§ Prompt
Please count the lines below that contain the word "requis", and reply with that number alone.

§ Source records

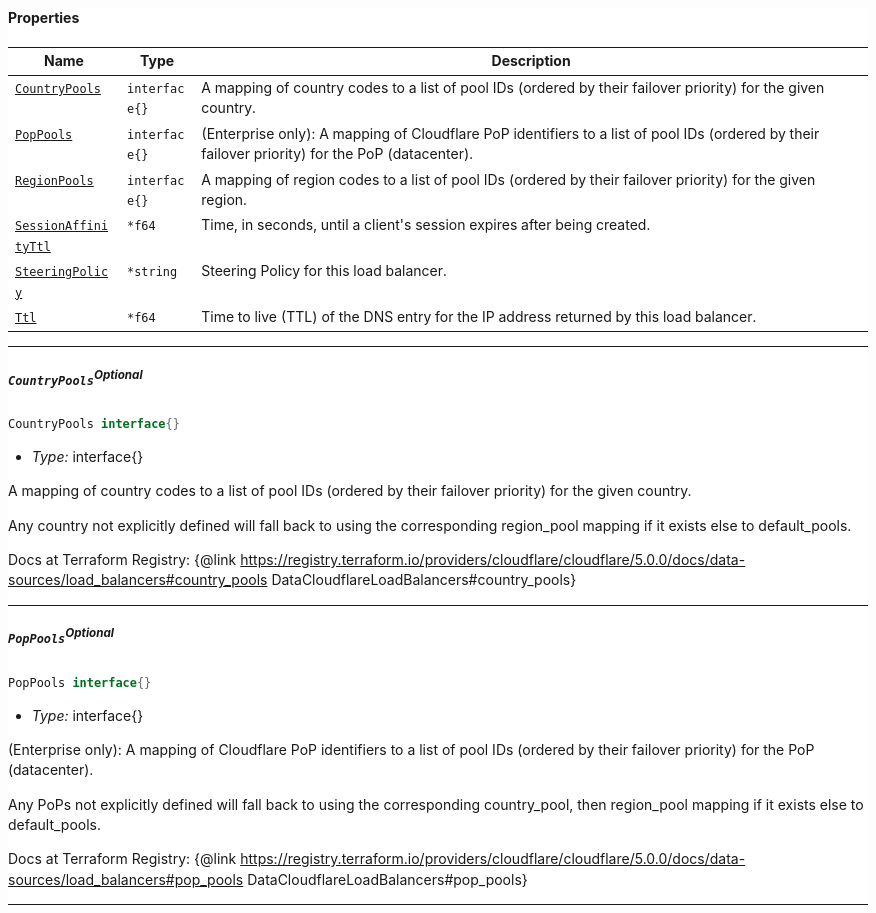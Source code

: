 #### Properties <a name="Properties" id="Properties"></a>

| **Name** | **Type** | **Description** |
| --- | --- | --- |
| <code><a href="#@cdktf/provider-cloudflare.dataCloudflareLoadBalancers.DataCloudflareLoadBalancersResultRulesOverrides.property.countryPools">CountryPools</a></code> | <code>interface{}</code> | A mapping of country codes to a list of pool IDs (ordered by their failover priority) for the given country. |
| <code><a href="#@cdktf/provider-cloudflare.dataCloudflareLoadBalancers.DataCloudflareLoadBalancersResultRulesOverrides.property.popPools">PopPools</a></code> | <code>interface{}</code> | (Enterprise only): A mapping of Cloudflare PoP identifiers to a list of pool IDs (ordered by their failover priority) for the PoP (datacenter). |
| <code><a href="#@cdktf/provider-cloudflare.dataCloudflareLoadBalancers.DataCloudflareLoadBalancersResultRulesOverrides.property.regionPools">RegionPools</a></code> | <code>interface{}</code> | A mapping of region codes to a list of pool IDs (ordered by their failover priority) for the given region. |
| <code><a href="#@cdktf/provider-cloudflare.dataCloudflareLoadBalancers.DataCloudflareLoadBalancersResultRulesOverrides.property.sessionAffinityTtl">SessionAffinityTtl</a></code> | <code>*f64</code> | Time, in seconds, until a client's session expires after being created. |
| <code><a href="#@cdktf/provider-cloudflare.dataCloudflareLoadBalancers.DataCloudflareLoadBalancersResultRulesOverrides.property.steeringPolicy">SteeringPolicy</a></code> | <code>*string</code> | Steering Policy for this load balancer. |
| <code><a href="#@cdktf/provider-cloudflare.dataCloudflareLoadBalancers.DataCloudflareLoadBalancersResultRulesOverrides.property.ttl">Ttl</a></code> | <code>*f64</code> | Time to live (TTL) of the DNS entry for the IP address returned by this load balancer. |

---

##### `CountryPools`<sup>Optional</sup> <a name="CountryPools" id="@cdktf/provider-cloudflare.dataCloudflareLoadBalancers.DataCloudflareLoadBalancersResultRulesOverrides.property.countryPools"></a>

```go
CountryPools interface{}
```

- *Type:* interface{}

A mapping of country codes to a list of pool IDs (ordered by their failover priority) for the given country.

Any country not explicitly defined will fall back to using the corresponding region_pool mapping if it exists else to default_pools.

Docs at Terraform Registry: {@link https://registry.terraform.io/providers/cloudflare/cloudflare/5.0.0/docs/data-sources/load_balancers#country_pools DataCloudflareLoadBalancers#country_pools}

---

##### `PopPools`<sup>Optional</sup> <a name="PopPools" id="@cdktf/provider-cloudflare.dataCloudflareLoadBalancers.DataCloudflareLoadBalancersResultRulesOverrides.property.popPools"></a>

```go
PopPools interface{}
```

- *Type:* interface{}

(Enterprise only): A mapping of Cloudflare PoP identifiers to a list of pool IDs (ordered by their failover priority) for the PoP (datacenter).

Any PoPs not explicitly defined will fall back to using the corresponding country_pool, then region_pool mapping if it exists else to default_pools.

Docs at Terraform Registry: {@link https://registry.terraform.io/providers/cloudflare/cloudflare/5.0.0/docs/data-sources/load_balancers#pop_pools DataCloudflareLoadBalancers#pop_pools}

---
...
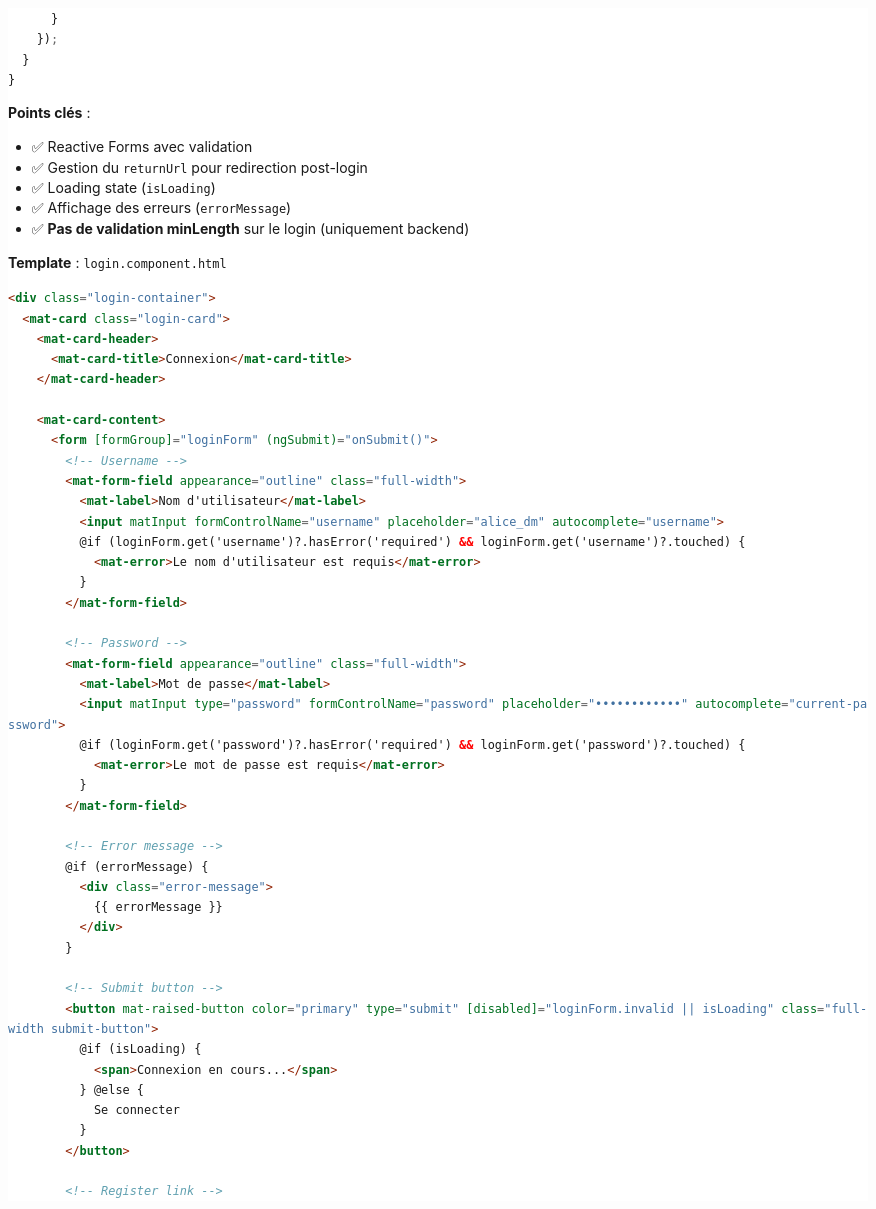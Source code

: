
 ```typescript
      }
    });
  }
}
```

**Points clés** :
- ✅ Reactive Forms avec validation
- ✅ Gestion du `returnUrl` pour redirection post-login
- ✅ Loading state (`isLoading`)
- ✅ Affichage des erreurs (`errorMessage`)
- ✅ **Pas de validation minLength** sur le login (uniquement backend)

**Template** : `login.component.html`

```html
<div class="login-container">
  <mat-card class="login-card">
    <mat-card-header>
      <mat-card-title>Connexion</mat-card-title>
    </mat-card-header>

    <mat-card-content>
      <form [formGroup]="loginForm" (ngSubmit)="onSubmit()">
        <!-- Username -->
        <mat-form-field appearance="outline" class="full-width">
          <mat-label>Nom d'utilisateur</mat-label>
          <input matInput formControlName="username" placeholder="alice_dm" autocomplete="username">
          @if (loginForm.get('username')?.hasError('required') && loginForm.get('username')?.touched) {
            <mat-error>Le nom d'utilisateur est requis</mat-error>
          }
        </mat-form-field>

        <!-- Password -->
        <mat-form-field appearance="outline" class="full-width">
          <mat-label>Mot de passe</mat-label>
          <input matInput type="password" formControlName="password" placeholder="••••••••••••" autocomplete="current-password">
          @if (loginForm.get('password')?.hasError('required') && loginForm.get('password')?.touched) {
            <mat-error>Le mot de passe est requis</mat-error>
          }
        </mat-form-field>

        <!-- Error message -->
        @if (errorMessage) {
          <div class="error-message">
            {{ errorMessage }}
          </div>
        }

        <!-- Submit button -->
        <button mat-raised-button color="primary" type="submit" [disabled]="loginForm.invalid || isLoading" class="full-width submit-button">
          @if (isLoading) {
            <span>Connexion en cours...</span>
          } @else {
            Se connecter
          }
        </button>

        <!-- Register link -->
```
* * *
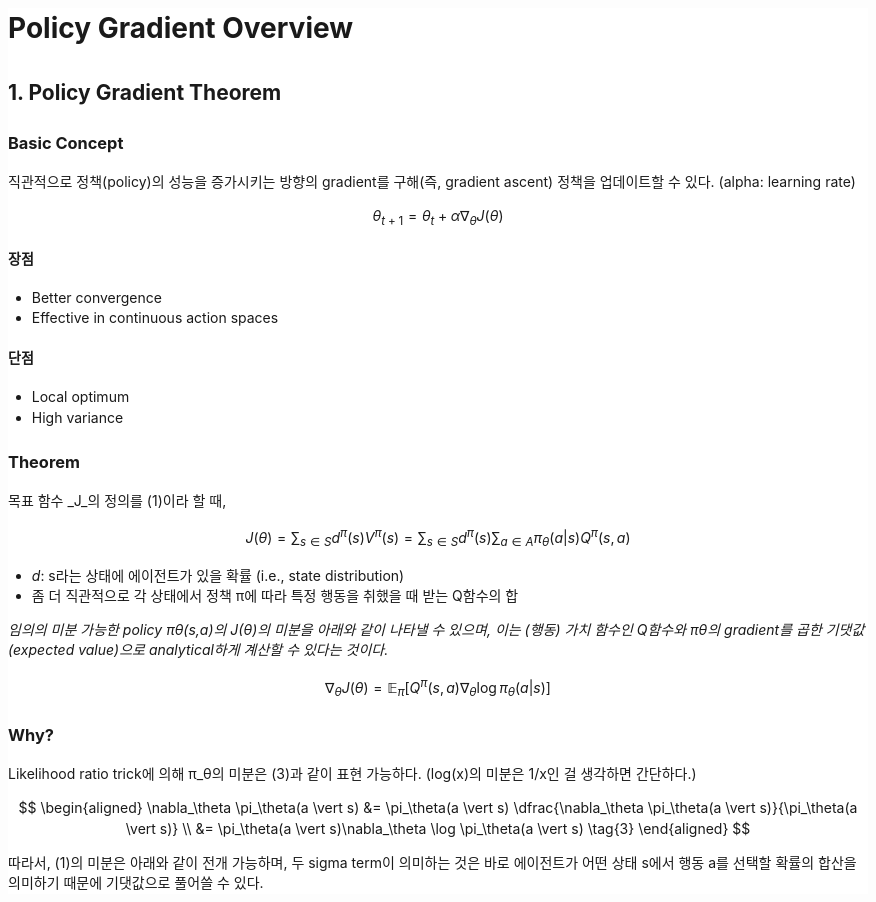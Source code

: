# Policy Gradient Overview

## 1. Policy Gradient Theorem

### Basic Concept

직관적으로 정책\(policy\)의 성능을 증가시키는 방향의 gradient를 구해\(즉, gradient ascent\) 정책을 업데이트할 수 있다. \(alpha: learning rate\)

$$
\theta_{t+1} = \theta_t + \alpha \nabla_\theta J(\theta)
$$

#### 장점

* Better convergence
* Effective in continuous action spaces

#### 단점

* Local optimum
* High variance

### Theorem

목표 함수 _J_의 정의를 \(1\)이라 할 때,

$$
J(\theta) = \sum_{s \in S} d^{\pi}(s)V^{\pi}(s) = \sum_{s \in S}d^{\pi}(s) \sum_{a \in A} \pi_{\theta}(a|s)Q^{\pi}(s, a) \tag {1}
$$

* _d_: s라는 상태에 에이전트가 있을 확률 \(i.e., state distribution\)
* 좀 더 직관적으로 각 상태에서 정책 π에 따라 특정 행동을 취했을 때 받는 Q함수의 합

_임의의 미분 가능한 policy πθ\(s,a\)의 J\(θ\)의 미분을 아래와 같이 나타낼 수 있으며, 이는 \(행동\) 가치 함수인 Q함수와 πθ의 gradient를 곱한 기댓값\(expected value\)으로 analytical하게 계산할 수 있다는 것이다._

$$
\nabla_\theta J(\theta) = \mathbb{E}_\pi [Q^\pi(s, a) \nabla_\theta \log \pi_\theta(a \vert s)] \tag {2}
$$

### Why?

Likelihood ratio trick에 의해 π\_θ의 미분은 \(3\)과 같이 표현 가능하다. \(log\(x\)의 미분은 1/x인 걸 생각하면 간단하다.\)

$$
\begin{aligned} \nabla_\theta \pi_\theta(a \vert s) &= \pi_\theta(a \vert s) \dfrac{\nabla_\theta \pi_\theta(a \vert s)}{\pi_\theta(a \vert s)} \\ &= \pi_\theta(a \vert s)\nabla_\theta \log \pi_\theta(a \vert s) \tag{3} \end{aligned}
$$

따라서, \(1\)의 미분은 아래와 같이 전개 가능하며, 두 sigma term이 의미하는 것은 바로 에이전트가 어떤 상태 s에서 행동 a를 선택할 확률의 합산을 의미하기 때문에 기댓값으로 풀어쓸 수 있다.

§ Output for this exercise
2